Music is a key SOUND CODE. The type of music in a text can convey a great deal of information about the mood and tone of the text. Tension can be established, emotions communicated and the music can be used as a comment on the action, to set the context for the next sequence or to provide closure, such as the beginning and end of a round in a quiz show or the entry of a new guest on a TC chat show. Music can be very powerful in shaping the form of the text. The rhythm of the music can dictate the rhythm of the cuts, such as the way the drum controls the cuts in the fight sequences in Crouching Tiger, Hidden Dragon, or can be used to establish tension. Silence can be used to create tension.
Voice-Over / Narration are used mainly in TV. Commentary can be used to mediate the audience's interpretation of visuals e.g. in Mad Max II.
Sound can be used as a bridge, to maintain continuity in a sequence by running a soundtrack under a series of images to link them. This can be useful in chase sequences for example to both create tension and to link the parallel stories of chaser and victim.

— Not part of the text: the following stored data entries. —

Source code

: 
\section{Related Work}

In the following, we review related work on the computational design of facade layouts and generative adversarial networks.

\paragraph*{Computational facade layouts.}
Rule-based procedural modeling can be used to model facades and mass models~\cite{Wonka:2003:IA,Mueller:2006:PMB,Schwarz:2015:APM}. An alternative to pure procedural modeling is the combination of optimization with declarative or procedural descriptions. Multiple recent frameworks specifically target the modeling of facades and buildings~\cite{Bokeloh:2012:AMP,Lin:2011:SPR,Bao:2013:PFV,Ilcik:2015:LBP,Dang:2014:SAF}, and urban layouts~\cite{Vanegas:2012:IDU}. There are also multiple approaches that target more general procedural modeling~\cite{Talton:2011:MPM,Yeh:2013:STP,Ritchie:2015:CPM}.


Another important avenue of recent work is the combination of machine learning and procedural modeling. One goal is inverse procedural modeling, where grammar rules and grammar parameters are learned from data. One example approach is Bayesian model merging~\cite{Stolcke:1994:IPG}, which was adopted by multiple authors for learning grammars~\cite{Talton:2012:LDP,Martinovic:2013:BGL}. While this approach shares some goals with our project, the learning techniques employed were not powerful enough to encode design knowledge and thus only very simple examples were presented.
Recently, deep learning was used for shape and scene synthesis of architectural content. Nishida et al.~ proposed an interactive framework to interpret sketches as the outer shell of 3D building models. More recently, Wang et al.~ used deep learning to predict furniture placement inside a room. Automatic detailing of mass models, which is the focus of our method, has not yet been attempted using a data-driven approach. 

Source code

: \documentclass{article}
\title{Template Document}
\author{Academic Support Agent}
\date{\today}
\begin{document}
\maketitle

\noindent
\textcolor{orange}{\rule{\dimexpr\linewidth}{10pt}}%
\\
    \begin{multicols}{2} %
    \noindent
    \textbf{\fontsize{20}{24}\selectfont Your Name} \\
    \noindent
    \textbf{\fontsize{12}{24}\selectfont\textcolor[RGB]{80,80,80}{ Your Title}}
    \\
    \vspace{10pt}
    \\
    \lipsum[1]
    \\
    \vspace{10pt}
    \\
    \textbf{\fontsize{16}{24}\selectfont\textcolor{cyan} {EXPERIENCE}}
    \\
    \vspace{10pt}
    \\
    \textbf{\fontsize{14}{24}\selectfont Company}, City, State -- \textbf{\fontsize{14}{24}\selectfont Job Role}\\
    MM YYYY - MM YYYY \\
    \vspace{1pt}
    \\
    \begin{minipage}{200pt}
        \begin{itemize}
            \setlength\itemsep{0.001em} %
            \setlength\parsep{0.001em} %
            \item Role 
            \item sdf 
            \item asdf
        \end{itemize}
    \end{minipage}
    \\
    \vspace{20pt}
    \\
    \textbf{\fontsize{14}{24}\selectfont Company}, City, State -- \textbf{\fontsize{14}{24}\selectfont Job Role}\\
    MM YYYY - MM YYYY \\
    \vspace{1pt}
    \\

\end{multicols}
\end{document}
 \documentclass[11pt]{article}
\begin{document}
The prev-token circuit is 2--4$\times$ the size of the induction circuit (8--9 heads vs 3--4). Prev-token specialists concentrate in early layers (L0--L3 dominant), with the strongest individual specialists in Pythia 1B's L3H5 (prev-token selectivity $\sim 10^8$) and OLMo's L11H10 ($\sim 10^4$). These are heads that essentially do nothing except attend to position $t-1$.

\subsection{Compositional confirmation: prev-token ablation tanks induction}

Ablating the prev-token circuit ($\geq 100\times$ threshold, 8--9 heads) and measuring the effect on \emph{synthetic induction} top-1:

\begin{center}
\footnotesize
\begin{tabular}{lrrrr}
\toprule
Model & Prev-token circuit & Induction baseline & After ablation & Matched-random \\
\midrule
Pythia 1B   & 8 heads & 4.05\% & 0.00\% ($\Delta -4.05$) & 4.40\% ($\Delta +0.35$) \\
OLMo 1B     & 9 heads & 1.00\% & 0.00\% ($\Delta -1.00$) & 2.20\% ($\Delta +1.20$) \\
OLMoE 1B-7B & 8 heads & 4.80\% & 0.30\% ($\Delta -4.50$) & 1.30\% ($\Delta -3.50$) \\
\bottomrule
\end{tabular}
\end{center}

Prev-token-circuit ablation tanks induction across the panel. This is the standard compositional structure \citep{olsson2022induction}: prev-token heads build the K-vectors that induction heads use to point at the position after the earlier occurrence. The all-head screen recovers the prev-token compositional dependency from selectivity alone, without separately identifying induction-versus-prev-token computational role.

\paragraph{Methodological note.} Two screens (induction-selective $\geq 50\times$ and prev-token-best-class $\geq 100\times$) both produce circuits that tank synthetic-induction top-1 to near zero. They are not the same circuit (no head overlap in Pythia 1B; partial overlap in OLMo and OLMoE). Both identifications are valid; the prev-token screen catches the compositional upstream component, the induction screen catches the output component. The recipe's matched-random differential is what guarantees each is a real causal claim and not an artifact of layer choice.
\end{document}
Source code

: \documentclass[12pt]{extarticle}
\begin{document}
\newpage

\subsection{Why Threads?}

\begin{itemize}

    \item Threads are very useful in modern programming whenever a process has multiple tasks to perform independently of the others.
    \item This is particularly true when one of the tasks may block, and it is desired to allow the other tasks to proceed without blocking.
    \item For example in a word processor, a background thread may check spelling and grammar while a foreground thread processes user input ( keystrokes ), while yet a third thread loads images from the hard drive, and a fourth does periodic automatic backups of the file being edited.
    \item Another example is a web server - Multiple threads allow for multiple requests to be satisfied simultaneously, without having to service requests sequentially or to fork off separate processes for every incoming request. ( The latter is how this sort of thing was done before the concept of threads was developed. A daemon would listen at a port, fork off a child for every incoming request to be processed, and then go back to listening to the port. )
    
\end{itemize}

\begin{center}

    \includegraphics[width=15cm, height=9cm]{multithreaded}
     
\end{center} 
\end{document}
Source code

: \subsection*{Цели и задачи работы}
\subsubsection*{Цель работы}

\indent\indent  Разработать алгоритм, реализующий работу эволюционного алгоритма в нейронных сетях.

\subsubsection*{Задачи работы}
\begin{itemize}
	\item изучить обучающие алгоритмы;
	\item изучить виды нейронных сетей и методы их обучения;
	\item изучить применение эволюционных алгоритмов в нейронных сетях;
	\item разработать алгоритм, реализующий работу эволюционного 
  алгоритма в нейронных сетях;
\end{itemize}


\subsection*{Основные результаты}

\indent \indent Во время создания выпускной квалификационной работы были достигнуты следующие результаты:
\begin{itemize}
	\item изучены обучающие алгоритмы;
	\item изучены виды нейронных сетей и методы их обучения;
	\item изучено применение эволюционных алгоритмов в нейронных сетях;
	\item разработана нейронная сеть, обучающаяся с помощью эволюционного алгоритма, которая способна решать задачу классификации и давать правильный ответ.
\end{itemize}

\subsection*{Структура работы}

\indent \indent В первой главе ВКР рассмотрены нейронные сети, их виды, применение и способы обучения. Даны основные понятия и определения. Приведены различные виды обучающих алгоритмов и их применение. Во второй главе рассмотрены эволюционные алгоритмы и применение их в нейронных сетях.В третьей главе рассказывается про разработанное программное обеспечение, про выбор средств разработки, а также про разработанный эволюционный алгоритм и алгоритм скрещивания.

The music in The Matrix acts as an underscore in this way on several occasions.
6. Special Effects and graphics
Titles are central to the opening of a text and may be interspersed at different points during the text to act as information (such as an overlay giving information about time and place) or as markers to define the action (the context information at the beginning of a film such as at the beginning of Gladiator) or to provide visual interest and reflection, or vital information such as use of subtitles in Crouching Tiger, Hidden Dragon.
The style of text on screen can be deconstructed just as with a print text and choice of font, colour, size and so forth will all be directly related to the text.
Graphics can be used in many ways. Where used, they can be analysed as a part of the mise-en-scene of a piece and should not detract from the text.
Still images can be superimposed on each other on screen to create an effect - superimposed images ate merged to some degree as opposed to overlaid images, which hide whatever is behind them on the screen.
CGI (Computer Generated Imagery) is now common in both film and TV and yet increasingly hard to identify. Identifying the scenery seen through the back window of a moving car as a back projection is easy - it is not so straightforward with more sophisticated techniques and equipment.
Most action / adventure movies make great use of special effects. Some of the final scenes in Gladiator had to be constructed using CGI following actor Oliver Reed's death. The Coliseum and the vast vistas of Rome were almost all created using CGI. (Compare these with those of Ben Hur or The Fall of the Roman Empire.
Action is frequently shot against a 'blue screen' or a 'green screen' so that the appropriate background can be constructed using CGI and the two merged to make the scene. The use of the 'blue screen' or 'green screen' means that this simple colour is easily to identify and 'key out' of the scene using a computer. It is, however, important that actors or presenters do not wear clothes of the same or similar colours or they can seem to disappear off screen.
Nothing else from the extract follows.